We are insisting on peace, but if you touch us .... V. Maiakovskii
[From Churchill’s torch]
War Against The USSR
[On Churchill’s flyer]
Crusade Against The USSR
[On De Gaulle’s Hat]
Zhul Mok
Of the noted Soviet poster artists of the photomontage and Socialist Realism aesthetics, Viktor Borisovich Koretskii stands out as one of the most iconic. Koretskii attended the Secondary Professional Art School in Moscow from 1921 to 1929. He began working as a professional graphic designer in 1931 and he immediately gained recognition in the Soviet Union. His professional break-through occurred while working for the major state publishing houses Iskusstvo and Ogiz-Izogiz. During this that period of his work, he concentrated on (and perfected) his technique of photomontage. However, the period of the early 1930s in the Soviet Union meant that Koretskii had to move away from his own avant-garde style of discontinuous photomontage in order to be more consistent with the Socialist Realist dogma dictated by the government. During the 1930s, Koretskii also worked as an artistic director and decorator for Nikolai Okhlopkov 's Realistic Theatre and for Yurii Zavadsky's theatre-studio. From 1939 to 1987, he was a member of the editorial board of the film advertising publishing house Reklamfilm.

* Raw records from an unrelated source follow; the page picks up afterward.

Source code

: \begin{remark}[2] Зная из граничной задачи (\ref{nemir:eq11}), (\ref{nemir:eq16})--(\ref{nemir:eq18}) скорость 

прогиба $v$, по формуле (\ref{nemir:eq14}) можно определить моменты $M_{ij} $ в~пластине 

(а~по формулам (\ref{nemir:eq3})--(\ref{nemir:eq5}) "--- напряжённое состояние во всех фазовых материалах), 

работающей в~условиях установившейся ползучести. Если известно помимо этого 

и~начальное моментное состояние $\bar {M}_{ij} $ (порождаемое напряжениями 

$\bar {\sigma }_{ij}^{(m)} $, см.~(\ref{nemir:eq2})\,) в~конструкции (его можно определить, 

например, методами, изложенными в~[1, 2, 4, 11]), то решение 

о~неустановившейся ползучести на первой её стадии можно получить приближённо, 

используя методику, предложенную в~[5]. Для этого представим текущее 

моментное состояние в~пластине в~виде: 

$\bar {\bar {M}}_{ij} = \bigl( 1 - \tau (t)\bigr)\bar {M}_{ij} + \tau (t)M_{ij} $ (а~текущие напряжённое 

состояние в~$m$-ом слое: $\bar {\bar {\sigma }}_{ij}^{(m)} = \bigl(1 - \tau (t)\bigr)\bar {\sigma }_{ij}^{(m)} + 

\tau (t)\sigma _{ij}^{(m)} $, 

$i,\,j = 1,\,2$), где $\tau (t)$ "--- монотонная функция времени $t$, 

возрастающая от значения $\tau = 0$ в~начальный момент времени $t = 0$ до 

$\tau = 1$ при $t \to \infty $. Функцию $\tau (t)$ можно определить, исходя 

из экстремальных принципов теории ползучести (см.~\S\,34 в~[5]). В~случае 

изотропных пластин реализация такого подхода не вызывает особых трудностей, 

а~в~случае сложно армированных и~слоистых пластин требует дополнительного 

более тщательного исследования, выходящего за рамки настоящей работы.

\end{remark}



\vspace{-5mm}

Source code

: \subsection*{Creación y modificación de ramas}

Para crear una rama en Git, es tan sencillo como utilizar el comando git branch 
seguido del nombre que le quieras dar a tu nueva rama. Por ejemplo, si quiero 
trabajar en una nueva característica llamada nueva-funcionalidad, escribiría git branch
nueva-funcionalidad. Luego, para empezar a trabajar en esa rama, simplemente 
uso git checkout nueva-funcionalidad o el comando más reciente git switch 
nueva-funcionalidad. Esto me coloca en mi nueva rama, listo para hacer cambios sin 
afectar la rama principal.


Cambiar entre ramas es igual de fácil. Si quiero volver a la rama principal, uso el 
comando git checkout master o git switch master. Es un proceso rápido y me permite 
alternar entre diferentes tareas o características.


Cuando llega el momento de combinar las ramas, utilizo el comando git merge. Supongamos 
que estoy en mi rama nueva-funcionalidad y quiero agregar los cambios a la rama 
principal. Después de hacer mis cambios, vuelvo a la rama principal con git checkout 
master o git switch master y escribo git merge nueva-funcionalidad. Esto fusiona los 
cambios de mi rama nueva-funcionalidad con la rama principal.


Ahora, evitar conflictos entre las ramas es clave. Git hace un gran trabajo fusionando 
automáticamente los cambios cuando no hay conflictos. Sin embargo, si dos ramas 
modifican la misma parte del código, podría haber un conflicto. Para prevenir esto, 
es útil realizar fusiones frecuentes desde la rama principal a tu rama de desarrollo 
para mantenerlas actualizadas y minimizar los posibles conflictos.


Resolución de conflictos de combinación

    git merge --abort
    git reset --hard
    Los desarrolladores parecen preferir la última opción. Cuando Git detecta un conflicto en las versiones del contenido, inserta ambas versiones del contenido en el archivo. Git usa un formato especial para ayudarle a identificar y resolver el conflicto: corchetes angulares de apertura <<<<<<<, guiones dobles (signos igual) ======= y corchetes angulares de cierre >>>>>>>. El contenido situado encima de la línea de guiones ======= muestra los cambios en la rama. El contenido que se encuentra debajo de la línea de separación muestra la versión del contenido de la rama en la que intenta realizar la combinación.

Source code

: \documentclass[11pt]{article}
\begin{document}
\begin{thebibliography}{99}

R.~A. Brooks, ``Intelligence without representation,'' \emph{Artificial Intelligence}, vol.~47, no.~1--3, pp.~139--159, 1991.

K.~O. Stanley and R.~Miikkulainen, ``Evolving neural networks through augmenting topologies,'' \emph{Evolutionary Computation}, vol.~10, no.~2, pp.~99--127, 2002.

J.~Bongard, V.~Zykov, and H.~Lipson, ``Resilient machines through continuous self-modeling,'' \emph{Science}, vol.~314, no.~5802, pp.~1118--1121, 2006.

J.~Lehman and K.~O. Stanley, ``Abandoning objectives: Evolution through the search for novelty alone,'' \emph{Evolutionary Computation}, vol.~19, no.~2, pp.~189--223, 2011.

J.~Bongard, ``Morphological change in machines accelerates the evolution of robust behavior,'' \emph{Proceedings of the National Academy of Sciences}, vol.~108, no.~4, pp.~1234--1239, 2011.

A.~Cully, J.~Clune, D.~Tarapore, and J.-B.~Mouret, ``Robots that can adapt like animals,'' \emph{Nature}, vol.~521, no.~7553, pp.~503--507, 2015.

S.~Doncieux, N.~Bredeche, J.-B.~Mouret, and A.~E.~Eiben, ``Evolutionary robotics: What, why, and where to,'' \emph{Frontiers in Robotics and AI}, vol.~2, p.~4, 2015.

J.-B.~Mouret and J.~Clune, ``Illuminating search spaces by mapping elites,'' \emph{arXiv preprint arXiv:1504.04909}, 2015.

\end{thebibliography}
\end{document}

The 24th Lithography Workshop of Glavpoligrafizdat (Main Administration for Matters of Polygraphic Industry Publishing and Book Selling) was located at at Kronverkskaia and Mir Streets in Leningrad (St. Petersburg). Historically, the workshop had its roots in Imperial Russia as a large printing operation founded in 1881 by Theodore Kibbel (Fedor Fyodorovich Kibbel'). Shortly after the printer was nationalized by the Soviets, it became the 1st State Lithography Workshop and in 1924, it was named in honor of Mikhail Pavlovich Tomskii (1880-1936), the head of the Soviet trade union and head of the State Publishing House. In the early 1930s, the printer was reorganized as the 24th Lithography Workshop of Ogiz (Association of State Book and Magazine Publishers). Glavpoligrafizdat was instituted as the workshop’s operations manager in 1949 (when Ogiz was dissolved) and, it was subordinate to the Council of Ministries of the USSR, the main executive agency of the nation from 1946 until 1991.
Iskusstvo was the Art Publishing House (A.K.A. Visual Arts Publishing) that was created in 1936 from Ogiz-Izogiz (State Art and Literature Publishing House). It disseminated books and journals dealing with graphic design and the fine arts, and it issued numerous posters. Since the Iskusstvo banner was part of the State Printing Works in Leningrad (St. Petersburg) and Moscow, its two main offices were located in those two cities.